INSTRUCTIONS TO FOLLOW >>
Retrieve every line of the data holding the word "podem".

RECORDS PROVIDED >>
____________

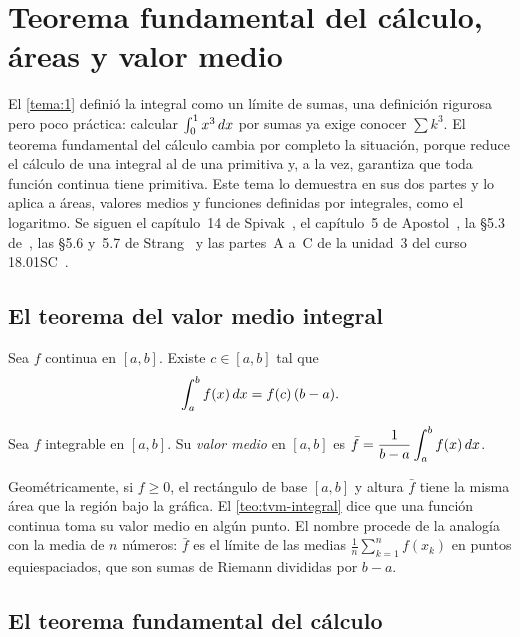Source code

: \chapter{Teorema fundamental del cálculo, áreas y valor medio}
\label{tema:2}

El \cref{tema:1} definió la integral como un límite de sumas, una definición rigurosa pero poco práctica: calcular $\int_0^1x^{3}\dif x$ por sumas ya exige conocer $\sum k^{3}$. El teorema fundamental del cálculo cambia por completo la situación, porque reduce el cálculo de una integral al de una primitiva y, a la vez, garantiza que toda función continua tiene primitiva. Este tema lo demuestra en sus dos partes y lo aplica a áreas, valores medios y funciones definidas por integrales, como el logaritmo. Se siguen el capítulo~14 de Spivak~\cite{spivak}, el capítulo~5 de Apostol~\cite{apostol}, la §5.3 de~\cite{openstax1}, las §5.6 y~5.7 de Strang~\cite{strang} y las partes~A a~C de la unidad~3 del curso 18.01SC~\cite{mit1801}.

\section{El teorema del valor medio integral}

\begin{teorema}\label{teo:tvm-integral}
Sea $f$ continua en $[a,b]$. Existe $c\in[a,b]$ tal que
\[
\int_a^b f(x)\dif x=f(c)\,(b-a).
\]
\end{teorema}

\begin{definicion}\label{def:valor-medio}
Sea $f$ integrable en $[a,b]$. Su \emph{valor medio} en $[a,b]$ es
$\displaystyle\bar f=\frac{1}{b-a}\int_a^b f(x)\dif x$.
\end{definicion}

Geométricamente, si $f\ge0$, el rectángulo de base $[a,b]$ y altura $\bar f$ tiene la misma área que la región bajo la gráfica. El \cref{teo:tvm-integral} dice que una función continua toma su valor medio en algún punto. El nombre procede de la analogía con la media de $n$ números: $\bar f$ es el límite de las medias $\frac1n\sum_{k=1}^{n}f(x_k)$ en puntos equiespaciados, que son sumas de Riemann divididas por $b-a$.

\section{El teorema fundamental del cálculo}

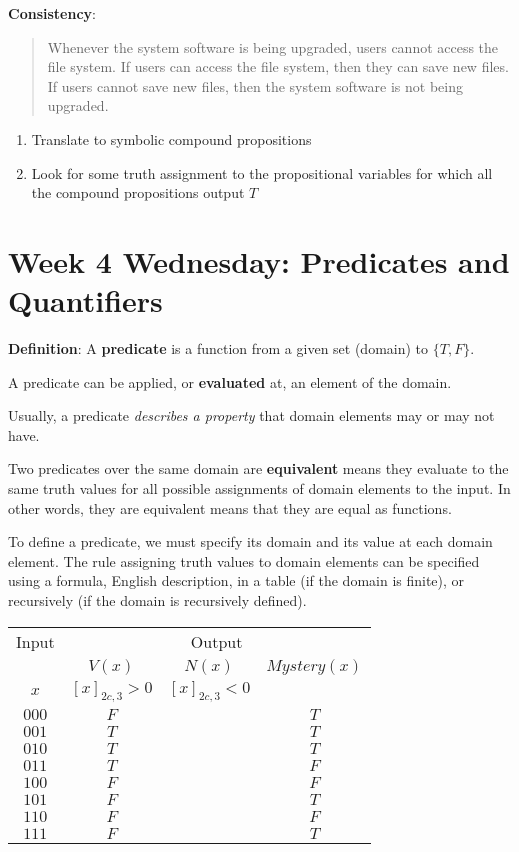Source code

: \documentclass[12pt, oneside]{article}
\begin{document}
{\bf Consistency}: 
\begin{quote}
Whenever the system software is being upgraded, users cannot access the file system. 
If users can access the file system, then they can save new files. 
If users cannot save new files, then the system software is not being upgraded.
\end{quote}

\begin{enumerate}
\item Translate to symbolic compound propositions
\vfill
\item Look for some truth assignment to the propositional variables for which all the compound propositions output $T$
\vfill
\end{enumerate} \newpage


\section*{Week 4 Wednesday: Predicates and Quantifiers}


{\bf  Definition}: A  {\bf predicate}  is  a function from a given set (domain) to $\{T,F\}$.

A predicate can be applied, or {\bf evaluated} at, an element of the domain.

Usually, a predicate {\it describes a  property} that domain elements may or may not have.

Two predicates over the same domain are {\bf equivalent} means they evaluate to
the same truth values for all possible assignments of domain elements to the
input. In other words, they are equivalent means that they are equal as functions.

To define a predicate, we must specify its domain and its value at each domain element.
The rule assigning truth values to domain elements can be specified using a formula, 
English description, in a table (if the domain is finite), or recursively (if the domain is recursively
defined). 

\begin{center}
    \begin{tabular}{c||c|c|c}
    Input & \multicolumn{3}{c}{Output} \\
    &$V(x)$ & $N(x)$ & $Mystery(x)$\\
    $x$ & $[x]_{2c,3} > 0$ & $[x]_{2c,3} < 0$& \\
    \hline
    $000$  & $F$ & & $T$\\
    $001$  & $T$ & & $T$\\
    $010$  & $T$ & & $T$\\
    $011$  & $T$ & & $F$\\
    $100$  & $F$ & & $F$\\
    $101$  & $F$ & & $T$\\
    $110$  & $F$ & & $F$\\
    $111$  & $F$ & & $T$\\
    \end{tabular}
    \end{center}
    
\end{document}
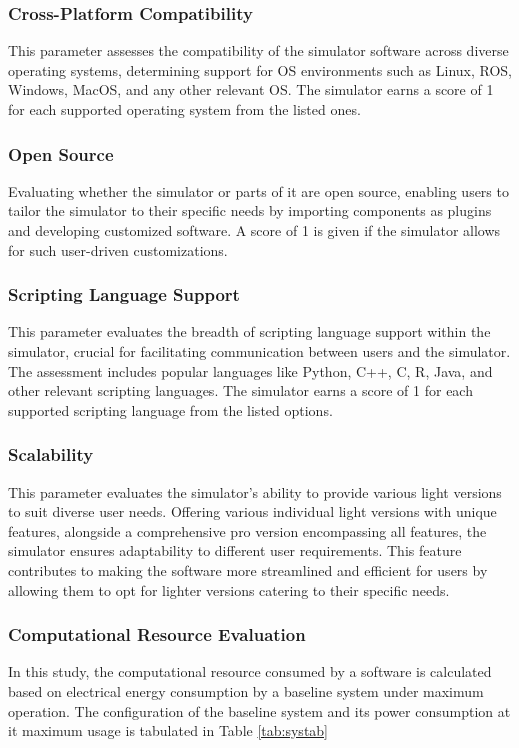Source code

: \documentclass[12pt,twoside,a4paper,parskip]{scrbook} %
\begin{document}
\subsubsection{Cross-Platform Compatibility}
This parameter assesses the compatibility of the simulator software across diverse operating systems, determining support for OS environments such as Linux, ROS, Windows, MacOS, and any other relevant OS. The simulator earns a score of 1 for each supported operating system from the listed ones.

\subsubsection{Open Source}
Evaluating whether the simulator or parts of it are open source, enabling users to tailor the simulator to their specific needs by importing components as plugins and developing customized software. A score of 1 is given if the simulator allows for such user-driven customizations.

\subsubsection{Scripting Language Support}
This parameter evaluates the breadth of scripting language support within the simulator, crucial for facilitating communication between users and the simulator. The assessment includes popular languages like Python, C++, C, R, Java, and other relevant scripting languages. The simulator earns a score of 1 for each supported scripting language from the listed options.

\subsubsection{Scalability}
This parameter evaluates the simulator's ability to provide various light versions to suit diverse user needs. Offering various individual light versions with unique features, alongside a comprehensive pro version encompassing all features, the simulator ensures adaptability to different user requirements. This feature contributes to making the software more streamlined and efficient for users by allowing them to opt for lighter versions catering to their specific needs.

\subsubsection{Computational Resource Evaluation}
In this study, the computational resource consumed by a software is calculated based on electrical energy consumption by a baseline system under maximum operation. The configuration of the baseline system and its power consumption at it maximum usage is tabulated in Table \ref{tab:systab}
\end{document}
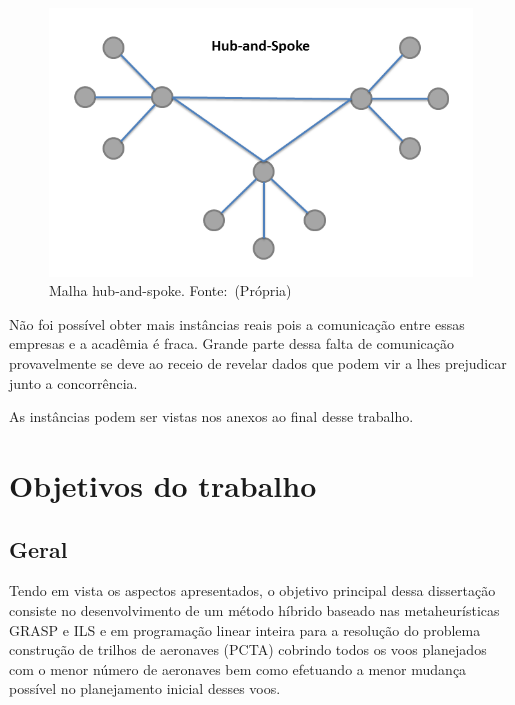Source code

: \begin{figure}[ht]
\caption{Malha hub-and-spoke. \newline \mbox{Fonte: (Própria)}}
\label{fig:hubandspoke}
\includegraphics[scale=0.35]{./img/hubandspoke}
\end{figure}
 	 	
	
Não foi possível obter mais instâncias reais pois a comunicação entre essas
empresas e a acadêmia é fraca. Grande parte dessa falta de comunicação
provavelmente se deve ao receio de revelar dados que podem vir a lhes prejudicar
junto a concorrência.

As instâncias podem ser vistas nos anexos ao final desse trabalho.


\section {Objetivos do trabalho}


\subsection{Geral}
Tendo em vista os aspectos apresentados, o objetivo principal dessa dissertação
consiste no desenvolvimento de um método híbrido baseado nas metaheurísticas
GRASP e ILS e em programação linear inteira para a resolução do problema
construção de trilhos de aeronaves (PCTA) cobrindo todos os voos planejados com
o menor número de aeronaves bem como efetuando a menor mudança possível no
planejamento inicial desses voos. 

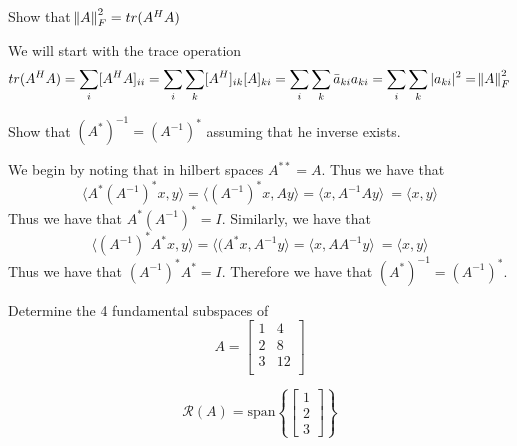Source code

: \documentclass{homework}
\begin{document}
\begin{problem}[4-15]
  Show that $\norm{A}_F^2 = tr(A^HA)$ 
\end{problem}

\begin{solution}
  We will start with the trace operation
  \[ tr(A^HA) = \sum_{i} [A^HA]_{ii} = \sum_{i} \sum_{k} [A^H]_{ik}[A]_{ki} = \sum_{i} \sum_{k} \bar{a}_{ki} a_{ki} = 
  \sum_{i} \sum_{k} |a_{ki}|^2 = \norm{A}_F^2\]
\end{solution}

\begin{problem}[4-25]
  Show that $(A^*)^{-1} = (A^{-1})^*$ assuming that he inverse exists.
\end{problem}

\begin{solution}
  We begin by noting that in hilbert spaces $A^{**} = A$. Thus we have that
  \[ \langle A^*(A^{-1})^*x, y \rangle = \langle (A^{-1})^*x, Ay\rangle = \langle x, A^{-1}Ay\rangle\ = \langle x, y\rangle\]
  Thus we have that  $A^{*}(A^{-1})^* = I$. Similarly, we have that
  \[ \langle (A^{-1})^*A^*x, y \rangle = \langle (A^*x, A^{-1}y\rangle = \langle x, AA^{-1}y\rangle\ = \langle x, y\rangle\]
  Thus we have that  $(A^{-1})^*A^* = I$. Therefore we have that $(A^*)^{-1} = (A^{-1})^*$.
\end{solution}

\begin{problem}[4-29]
  Determine the 4 fundamental subspaces of 
  \[A =
    \begin{bmatrix}
      1 & 4 \\
      2 & 8 \\
      3 & 12 \\
    \end{bmatrix}
  \]
\end{problem}

\begin{solution}

  $$
  \mathcal{R}(A) = \text{span} \left\{
    \begin{bmatrix}
     1 \\
     2 \\
     3
    \end{bmatrix}
  \right\}
  $$
\end{solution}
\end{document}
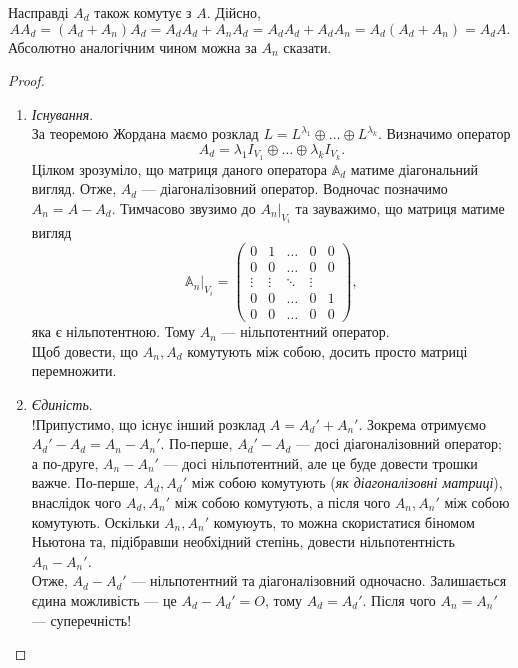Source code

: \documentclass{math_library}
\begin{document}
\begin{remark}
Насправді $A_d$ також комутує з $A$. Дійсно,
\[
A A_d = (A_d + A_n) A_d = A_d A_d + A_n A_d = A_d A_d + A_d A_n = A_d (A_d + A_n) = A_d A.
\]
Абсолютно аналогічним чином можна за $A_n$ сказати.
\end{remark}

\begin{proof}
\begin{enumerate}[topsep=0pt,wide=0pt,label={\Roman*.}]
\item \textit{Існування}.\\
За теоремою Жордана маємо розклад $L = L^{\lambda_1} \oplus \dots \oplus L^{\lambda_k}$. Визначимо оператор
\[
A_d = \lambda_1 I_{V_1} \oplus \dots \oplus \lambda_k I_{V_k}.
\]
Цілком зрозуміло, що матриця даного оператора $\mathbb{A}_d$ матиме діагональний вигляд. Отже, $A_d$ --- діагоналізовний оператор. Водночас позначимо $A_n = A - A_d$. Тимчасово звузимо до ${A_n}|_{V_i}$ та зауважимо, що матриця матиме вигляд
\[ 
{\mathbb{A}_n}|_{V_i} = \begin{pmatrix}
0 & 1 & \dots & 0 & 0 \\
0 & 0 & \dots & 0 & 0\\
\vdots & \vdots & \ddots & \vdots \\
0 & 0 & \dots & 0 & 1 \\
0 & 0 & \dots & 0 & 0
\end{pmatrix},
\]
яка є нільпотентною. Тому $A_n$ --- нільпотентний оператор.\\
Щоб довести, що $A_n, A_d$ комутують між собою, досить просто матриці перемножити.

\item \textit{Єдиність}.\\
!Припустимо, що існує інший розклад $A = A_d' + A_n'$. Зокрема отримуємо $A_d' - A_d = A_n - A_n'$. По-перше, $A_d' - A_d$ --- досі діагоналізовний оператор; а по-друге, $A_n - A_n'$ --- досі нільпотентний, але це буде довести трошки важче. По-перше, $A_d,A_d'$ між собою комутують (\textit{як діагоналізовні матриці}), внаслідок чого $A_d,A_n'$ між собою комутують, а після чого $A_n,A_n'$ між собою комутують. Оскільки $A_n,A_n'$ комуюуть, то можна скористатися біномом Ньютона та, підібравши необхідний степінь, довести нільпотентність $A_n - A_n'$.\\
Отже, $A_d - A_d'$ --- нільпотентний та діагоналізовний одночасно. Залишається єдина можливість --- це $A_d - A_d' = O$, тому $A_d = A_d'$. Після чого $A_n = A_n'$ --- суперечність! \qedhere
\end{enumerate}
\end{proof}
\end{document}
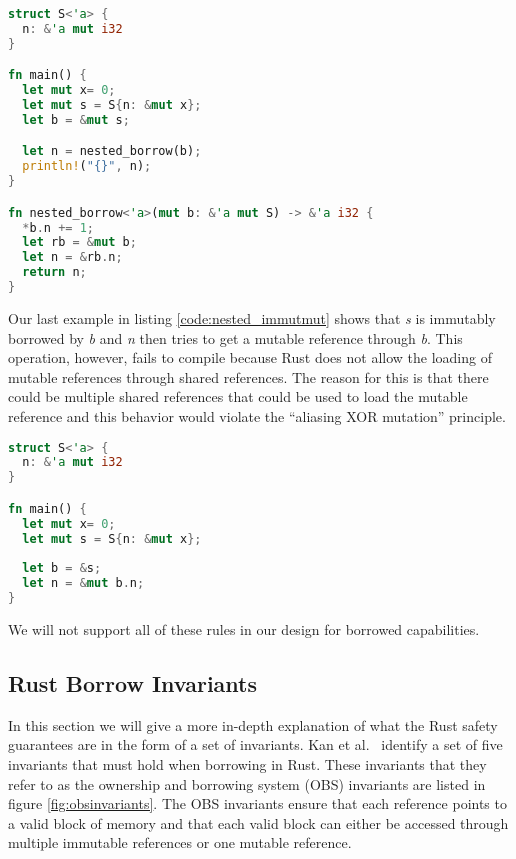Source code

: \begin{lstlisting}[language=Rust,frame=single,caption=Reborrow Example,label=code:nested_lifetime]
struct S<'a> {
  n: &'a mut i32
}

fn main() {
  let mut x= 0;
  let mut s = S{n: &mut x};
  let b = &mut s;

  let n = nested_borrow(b);
  println!("{}", n);
}

fn nested_borrow<'a>(mut b: &'a mut S) -> &'a i32 {
  *b.n += 1;
  let rb = &mut b;
  let n = &rb.n;
  return n;
}
\end{lstlisting}

Our last example in listing \ref{code:nested_immutmut} shows that \textit{s} is immutably borrowed by \textit{b} and \textit{n} then tries to get a mutable reference through \textit{b}.
This operation, however, fails to compile because Rust does not allow the loading of mutable references through shared references.
The reason for this is that there could be multiple shared references that could be used to load the mutable reference and this behavior would violate the ``aliasing XOR mutation'' principle.
\begin{lstlisting}[language=Rust,frame=single,caption=Mutable reference through shared borrow,label=code:nested_immutmut]
struct S<'a> {
  n: &'a mut i32
}

fn main() {
  let mut x= 0;
  let mut s = S{n: &mut x};
    
  let b = &s;
  let n = &mut b.n;
}
\end{lstlisting}

We will not support all of these rules in our design for borrowed capabilities.

\subsection{Rust Borrow Invariants}
\label{sec:obsinvariants}
In this section we will give a more in-depth explanation of what the Rust safety guarantees are in the form of a set of invariants.
Kan et al.\  \cite{Kan2018AnEO} identify a set of five invariants that must hold when borrowing in Rust.
These invariants that they refer to as the ownership and borrowing system (OBS) invariants are listed in figure \ref{fig:obsinvariants}.
The OBS invariants ensure that each reference points to a valid block of memory and that each valid block can either be accessed through multiple immutable references or one mutable reference.

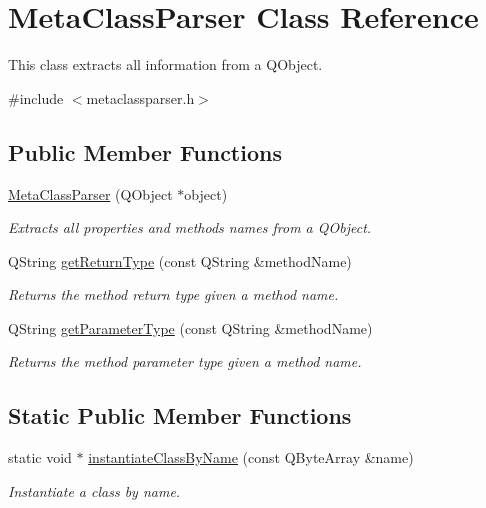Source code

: \hypertarget{class_meta_class_parser}{}\section{Meta\+Class\+Parser Class Reference}
\label{class_meta_class_parser}


This class extracts all information from a Q\+Object.  




{\ttfamily \#include $<$metaclassparser.\+h$>$}

\subsection*{Public Member Functions}
\begin{DoxyCompactItemize}
\item 
\hyperlink{class_meta_class_parser_ae3df53e78d823b2edaa38fe6184c9e01}{Meta\+Class\+Parser} (Q\+Object $\ast$object)
\begin{DoxyCompactList}\small\item\em Extracts all properties and methods names from a Q\+Object. \end{DoxyCompactList}\item 
Q\+String \hyperlink{class_meta_class_parser_adf9eefe961550b4aaa9432532f5723f4}{get\+Return\+Type} (const Q\+String \&method\+Name)
\begin{DoxyCompactList}\small\item\em Returns the method return type given a method name. \end{DoxyCompactList}\item 
Q\+String \hyperlink{class_meta_class_parser_ada953748a39a39968054231128a08667}{get\+Parameter\+Type} (const Q\+String \&method\+Name)
\begin{DoxyCompactList}\small\item\em Returns the method parameter type given a method name. \end{DoxyCompactList}\end{DoxyCompactItemize}
\subsection*{Static Public Member Functions}
\begin{DoxyCompactItemize}
\item 
static void $\ast$ \hyperlink{class_meta_class_parser_a1441f0bf6e0db301ea726279d535c49b}{instantiate\+Class\+By\+Name} (const Q\+Byte\+Array \&name)
\begin{DoxyCompactList}\small\item\em Instantiate a class by name. \end{DoxyCompactList}\end{DoxyCompactItemize}
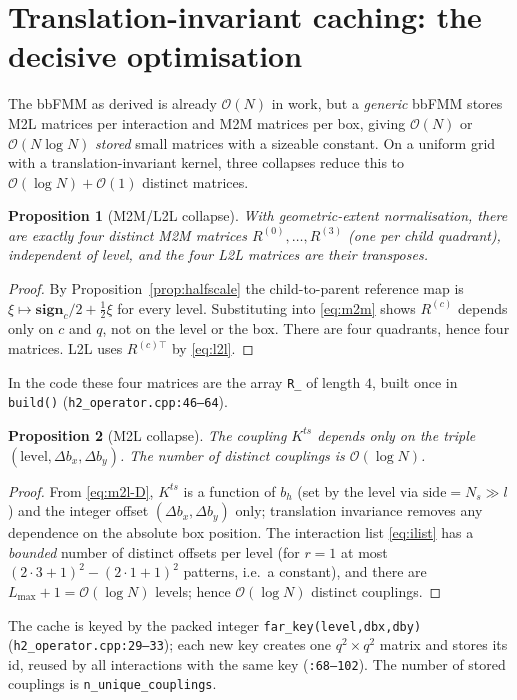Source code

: \documentclass[11pt,a4paper]{article}
\newcommand{\Order}{\mathcal{O}}
\newcommand{\code}[1]{\texttt{#1}}
\newtheorem{proposition}{Proposition}
\theoremstyle{definition}
\theoremstyle{remark}
\begin{document}
\section{Translation-invariant caching: the decisive optimisation}
\label{sec:cache}

The bbFMM as derived is already $\Order(N)$ in work, but a \emph{generic} bbFMM
stores M2L matrices per interaction and M2M matrices per box, giving $\Order(N)$
or $\Order(N\log N)$ \emph{stored} small matrices with a sizeable constant. On a
uniform grid with a translation-invariant kernel, three collapses reduce this to
$\Order(\log N)+\Order(1)$ distinct matrices.

\begin{proposition}[M2M/L2L collapse]
\label{prop:m2m-cache}
With geometric-extent normalisation, there are exactly four distinct M2M matrices
$R^{(0)},\dots,R^{(3)}$ (one per child quadrant), independent of level, and the
four L2L matrices are their transposes.
\end{proposition}
\begin{proof}
By Proposition~\ref{prop:halfscale} the child-to-parent reference map is
$\xi\mapsto \mathbf{sign}_c/2+\tfrac12\xi$ for every level. Substituting into
\eqref{eq:m2m} shows $R^{(c)}$ depends only on $c$ and $q$, not on the level or
the box. There are four quadrants, hence four matrices. L2L uses $R^{(c)\top}$
by \eqref{eq:l2l}.
\end{proof}
In the code these four matrices are the array \code{R\_} of length $4$, built once
in \code{build()} (\code{h2\_operator.cpp:46--64}).

\begin{proposition}[M2L collapse]
\label{prop:m2l-cache}
The coupling $K^{ts}$ depends only on the triple $(\text{level},\Delta b_x,
\Delta b_y)$. The number of distinct couplings is $\Order(\log N)$.
\end{proposition}
\begin{proof}
From \eqref{eq:m2l-D}, $K^{ts}$ is a function of $b_h$ (set by the level via
$\text{side}=N_s\gg l$) and the integer offset $(\Delta b_x,\Delta b_y)$ only;
translation invariance removes any dependence on the absolute box position. The
interaction list \eqref{eq:ilist} has a \emph{bounded} number of distinct
offsets per level (for $r=1$ at most $(2\cdot3+1)^2-(2\cdot1+1)^2$ patterns,
i.e.\ a constant), and there are $L_{\max}+1=\Order(\log N)$ levels; hence
$\Order(\log N)$ distinct couplings.
\end{proof}
The cache is keyed by the packed integer \code{far\_key(level,dbx,dby)}
(\code{h2\_operator.cpp:29--33}); each new key creates one $q^2\times q^2$ matrix
and stores its id, reused by all interactions with the same key
(\code{:68--102}). The number of stored couplings is \code{n\_unique\_couplings}.
\end{document}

____________

SOLUTION TO THIS TASK >>
provavelmente se deve ao receio de revelar dados que podem vir a lhes prejudicar
As instâncias podem ser vistas nos anexos ao final desse trabalho.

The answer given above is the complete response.